すぐにダビデは使いを差し向け、バト・シェバを召しいれ、関係を持った(11:4)。夫のある女性と関係を持つ「姦淫」はモーセの十戒でも禁じられており、レビ記では「姦淫した男も女も共に必ず死刑に処せられる」(レビ20:10)と規定されているほどの重罪であった。
やがてバト・シェバが自分の子どもを宿したという報告がダビデの耳に入る(11:5)。ダビデは何とかしてこの子どもを「ウリヤの子ども」に仕立てあげようと策を講じた。ダビデは真剣にバト・シェバと結婚する気があったわけではなく、彼女を単なる浮気相手と考えていたであろうことが想像できる。ダビデは家臣ヨアブに命じ、「戦況報告をせよ」という口実でウリヤを戦地から呼び戻した(11:6−7)。そこでウリヤをバト・シェバの待つ自宅に帰らせる算段であった。

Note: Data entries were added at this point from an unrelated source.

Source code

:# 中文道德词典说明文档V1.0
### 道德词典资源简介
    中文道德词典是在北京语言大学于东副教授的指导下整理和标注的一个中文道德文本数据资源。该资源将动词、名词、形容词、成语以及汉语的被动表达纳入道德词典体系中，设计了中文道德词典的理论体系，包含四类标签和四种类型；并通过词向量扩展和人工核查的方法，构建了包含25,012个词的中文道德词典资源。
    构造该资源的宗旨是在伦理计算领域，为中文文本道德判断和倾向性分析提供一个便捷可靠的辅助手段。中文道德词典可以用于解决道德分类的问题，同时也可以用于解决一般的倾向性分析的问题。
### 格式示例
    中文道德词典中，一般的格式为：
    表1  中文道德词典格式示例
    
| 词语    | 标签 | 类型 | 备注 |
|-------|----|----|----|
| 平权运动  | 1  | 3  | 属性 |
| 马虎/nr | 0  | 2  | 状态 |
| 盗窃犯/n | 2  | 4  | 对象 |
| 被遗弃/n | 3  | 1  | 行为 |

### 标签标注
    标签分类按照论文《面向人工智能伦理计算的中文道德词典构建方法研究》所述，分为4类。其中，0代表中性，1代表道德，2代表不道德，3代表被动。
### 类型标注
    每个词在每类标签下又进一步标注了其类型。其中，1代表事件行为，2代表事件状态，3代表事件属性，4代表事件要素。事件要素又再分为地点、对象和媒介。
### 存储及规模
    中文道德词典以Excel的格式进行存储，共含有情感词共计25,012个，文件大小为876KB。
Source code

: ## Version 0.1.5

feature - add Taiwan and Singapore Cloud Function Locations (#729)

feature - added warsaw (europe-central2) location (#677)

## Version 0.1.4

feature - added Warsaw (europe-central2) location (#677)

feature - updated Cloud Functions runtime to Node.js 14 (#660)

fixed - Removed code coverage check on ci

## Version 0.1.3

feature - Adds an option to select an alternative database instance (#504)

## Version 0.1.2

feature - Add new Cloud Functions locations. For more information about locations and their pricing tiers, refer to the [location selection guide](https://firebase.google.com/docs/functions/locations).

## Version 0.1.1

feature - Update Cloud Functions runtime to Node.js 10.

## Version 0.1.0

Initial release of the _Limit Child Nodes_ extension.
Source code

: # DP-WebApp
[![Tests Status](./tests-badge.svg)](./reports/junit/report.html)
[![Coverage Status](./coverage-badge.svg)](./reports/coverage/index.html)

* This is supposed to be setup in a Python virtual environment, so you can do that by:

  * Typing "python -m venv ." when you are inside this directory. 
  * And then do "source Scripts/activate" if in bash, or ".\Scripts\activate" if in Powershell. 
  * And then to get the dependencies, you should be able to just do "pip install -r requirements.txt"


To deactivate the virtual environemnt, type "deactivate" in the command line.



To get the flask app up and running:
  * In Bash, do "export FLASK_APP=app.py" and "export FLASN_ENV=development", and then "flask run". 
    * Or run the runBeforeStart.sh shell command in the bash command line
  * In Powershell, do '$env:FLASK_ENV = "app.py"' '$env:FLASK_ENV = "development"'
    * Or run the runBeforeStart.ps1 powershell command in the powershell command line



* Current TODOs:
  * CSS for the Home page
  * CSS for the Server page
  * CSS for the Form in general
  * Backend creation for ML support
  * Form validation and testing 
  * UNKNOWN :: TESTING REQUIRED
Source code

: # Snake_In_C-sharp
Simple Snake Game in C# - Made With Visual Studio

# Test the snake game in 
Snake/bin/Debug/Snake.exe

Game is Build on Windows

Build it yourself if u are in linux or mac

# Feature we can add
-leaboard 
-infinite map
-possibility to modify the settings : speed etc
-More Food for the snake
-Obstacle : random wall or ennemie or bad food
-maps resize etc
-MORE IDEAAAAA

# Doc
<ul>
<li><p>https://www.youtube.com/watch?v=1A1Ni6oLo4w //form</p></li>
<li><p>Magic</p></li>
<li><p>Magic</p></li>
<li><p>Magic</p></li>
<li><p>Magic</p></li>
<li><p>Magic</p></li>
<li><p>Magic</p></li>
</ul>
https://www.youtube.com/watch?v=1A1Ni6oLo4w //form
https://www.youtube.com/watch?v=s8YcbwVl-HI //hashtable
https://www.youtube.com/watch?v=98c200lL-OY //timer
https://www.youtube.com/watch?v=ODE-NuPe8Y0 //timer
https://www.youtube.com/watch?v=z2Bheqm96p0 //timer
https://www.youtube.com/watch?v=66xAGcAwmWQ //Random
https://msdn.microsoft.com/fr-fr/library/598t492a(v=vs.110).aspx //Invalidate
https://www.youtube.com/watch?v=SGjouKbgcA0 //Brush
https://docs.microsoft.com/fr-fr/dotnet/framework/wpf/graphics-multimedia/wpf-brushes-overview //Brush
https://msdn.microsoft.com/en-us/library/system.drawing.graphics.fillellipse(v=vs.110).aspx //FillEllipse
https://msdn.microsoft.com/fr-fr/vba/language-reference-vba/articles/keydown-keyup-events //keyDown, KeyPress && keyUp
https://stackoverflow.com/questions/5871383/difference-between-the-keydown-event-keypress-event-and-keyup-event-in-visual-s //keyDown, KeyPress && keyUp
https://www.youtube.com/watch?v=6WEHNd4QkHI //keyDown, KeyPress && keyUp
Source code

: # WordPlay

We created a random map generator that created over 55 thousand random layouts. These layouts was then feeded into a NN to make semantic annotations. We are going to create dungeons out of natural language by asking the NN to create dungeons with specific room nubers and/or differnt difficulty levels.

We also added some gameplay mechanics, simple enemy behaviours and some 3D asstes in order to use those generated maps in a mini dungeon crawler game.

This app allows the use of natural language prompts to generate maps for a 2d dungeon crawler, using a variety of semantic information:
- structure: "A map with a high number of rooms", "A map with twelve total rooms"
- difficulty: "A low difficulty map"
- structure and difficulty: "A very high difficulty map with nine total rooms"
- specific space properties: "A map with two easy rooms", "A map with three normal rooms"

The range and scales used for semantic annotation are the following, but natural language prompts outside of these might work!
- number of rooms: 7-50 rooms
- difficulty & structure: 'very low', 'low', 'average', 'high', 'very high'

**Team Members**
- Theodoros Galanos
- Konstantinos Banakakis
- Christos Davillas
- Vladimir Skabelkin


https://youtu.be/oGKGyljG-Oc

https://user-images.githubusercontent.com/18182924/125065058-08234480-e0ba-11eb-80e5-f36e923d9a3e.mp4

しかしながらダビデの計算は狂った。ウリヤは「王宮の入り口で主君の家臣と共に眠り、家に帰らなかった」のである(11:9)。慌てたダビデはウリヤを問い詰めた。ウリヤは「戦が続き、神の箱もイスラエル全軍も戦場にいるのに、自分だけが家に帰ってくつろぐわけにはいかない」と答えた。「あなたは確かに生きておられます」(11:11)というウリヤの言葉はどのように理解するべきであろうか。「あなた」を「神」とする写本もあり、またそのまま「あなた」を「ダビデ」と読むならば、「ダビデの命にかけて」「あなたの命令は生きています」と解釈することも可能である。それほどに家臣ウリヤは忠実で敬虔な人物であった。戦争に出る兵士は性的な節制を求められていたが、ウリヤはそのことも理解していたのである。
ついにダビデはウリヤを殺して未亡人となるバト・シェバを妻として迎える決意をした。あろうことかダビデは王としての権力をもってウリヤを亡きものにする方法をとったのである。「ウリヤを激しい戦いの最前線に出し、彼を残して退却し、戦死させよ」(11:15)という内容の手紙をダビデはウリヤ自身に託し、ヨアブに届けさせた。ウリヤは忠実な家臣であったから、厳重に封がしてなかったとしても彼は中身を読まなかったであろう。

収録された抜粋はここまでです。